- Release: 2020; 6 years ago
- Type: Online dating
- Website: breeze.social

= Breeze (app) =

Dutch online dating app

Breeze is a Dutch mobile app for online dating. It was launched in 2020.

== History ==
Breeze launched in the Netherlands in 2020. It was created by a group of university students. It won an investment from the Dutch version of Dragons' Den.

Breeze launched in Brussels in 2023. It expanded to London and Berlin in 2024 and New York City in 2025.

As of 2026, Breeze operates in 6 countries and 94 cities. It has over 2 million downloads, and has arranged over 737,000 dates. According to The Independent, Breeze is the third most popular dating app in the Netherlands, behind Bumble and Tinder.

== Operation ==
Breeze allows users to create profiles with their photos and basic details such as education, gender identity and disabilities. Users can provide additional information such as date preferences and locations. Users can also join "matching pools" which match users based on shared interests, which can range from hobbies to more niche interests.

Each day, Breeze provides users with up to 20 possible matches at 7 am and 7 pm. Users who match successfully are required to provide their availability. The app then arranges a date at one of Breeze's partner venues, or a "walk and talk" at a specified location. Users are required to pay upfront for a date, and are penalised for cancelling or rescheduling dates repeatedly. In-app messaging is prohibited until four hours before the date starts. Breeze co-founder Marco van der Woude said the app relies on the payments made for arranged dates rather than subscriptions or advertising revenue to make money.

Breeze co-founder Marsha Goei said, "There is a lot of choice paralysis in dating, with certain apps making it so easy to always look for the next match and look for something else.
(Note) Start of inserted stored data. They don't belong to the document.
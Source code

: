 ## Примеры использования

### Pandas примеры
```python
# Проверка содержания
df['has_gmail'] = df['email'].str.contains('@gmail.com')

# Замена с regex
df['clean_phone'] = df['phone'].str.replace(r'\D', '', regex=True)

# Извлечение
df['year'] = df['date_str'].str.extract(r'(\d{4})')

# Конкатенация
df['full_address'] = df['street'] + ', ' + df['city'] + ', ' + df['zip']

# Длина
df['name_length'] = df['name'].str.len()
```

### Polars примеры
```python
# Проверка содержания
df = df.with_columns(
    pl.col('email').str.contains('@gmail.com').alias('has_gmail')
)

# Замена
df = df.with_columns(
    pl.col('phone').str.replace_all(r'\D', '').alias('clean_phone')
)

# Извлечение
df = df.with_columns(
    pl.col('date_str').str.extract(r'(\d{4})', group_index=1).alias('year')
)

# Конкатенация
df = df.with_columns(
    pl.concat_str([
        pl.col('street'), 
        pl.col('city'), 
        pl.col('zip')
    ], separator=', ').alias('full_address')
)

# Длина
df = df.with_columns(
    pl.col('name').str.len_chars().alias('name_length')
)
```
I feel like this abundance makes for a very toxic culture. In human interactions you have in real life, you wouldn't just ghost someone — but somehow, over the years, it became okay to do it online. If we make these apps or technologies more human-centred, then it's a lot healthier for everyone."

== Reception ==
Glamour magazine named Breeze the "Best dating app for offline dates" in 2026.
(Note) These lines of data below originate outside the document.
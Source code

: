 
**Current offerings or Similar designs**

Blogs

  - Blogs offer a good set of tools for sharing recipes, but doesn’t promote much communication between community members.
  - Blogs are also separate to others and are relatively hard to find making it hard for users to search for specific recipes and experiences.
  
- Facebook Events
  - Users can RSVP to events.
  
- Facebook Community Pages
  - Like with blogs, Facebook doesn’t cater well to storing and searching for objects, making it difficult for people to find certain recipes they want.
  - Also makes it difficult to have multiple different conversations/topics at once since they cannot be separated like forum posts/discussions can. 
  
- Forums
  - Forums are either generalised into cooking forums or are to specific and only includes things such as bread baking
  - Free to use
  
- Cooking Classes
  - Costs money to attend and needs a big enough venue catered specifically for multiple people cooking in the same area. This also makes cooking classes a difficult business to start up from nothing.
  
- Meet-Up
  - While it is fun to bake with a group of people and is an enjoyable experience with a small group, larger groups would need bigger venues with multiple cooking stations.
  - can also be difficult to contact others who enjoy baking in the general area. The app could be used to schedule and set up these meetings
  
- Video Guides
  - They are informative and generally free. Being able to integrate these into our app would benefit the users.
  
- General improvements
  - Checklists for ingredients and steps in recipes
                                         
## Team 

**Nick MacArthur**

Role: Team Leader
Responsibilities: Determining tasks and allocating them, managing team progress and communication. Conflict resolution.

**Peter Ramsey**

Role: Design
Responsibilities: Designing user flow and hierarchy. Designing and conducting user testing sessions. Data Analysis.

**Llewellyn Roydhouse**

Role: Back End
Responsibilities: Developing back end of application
In June 2026, Isabella Silvers of The Daily Telegraph gave Breeze an overall score of 9/10, praising it for what she characterised as its "intentionality" in setting up dates. She added, "the app's best feature can also be its most frustrating – when I forgot to submit my date availability in time, my account was frozen for a week and the customer support chat was less than understanding." She criticized its notifications as "guilt-inducing", and concluded, "Overall, Breeze is a welcome disruptor in the dating app landscape, if not the most forgiving."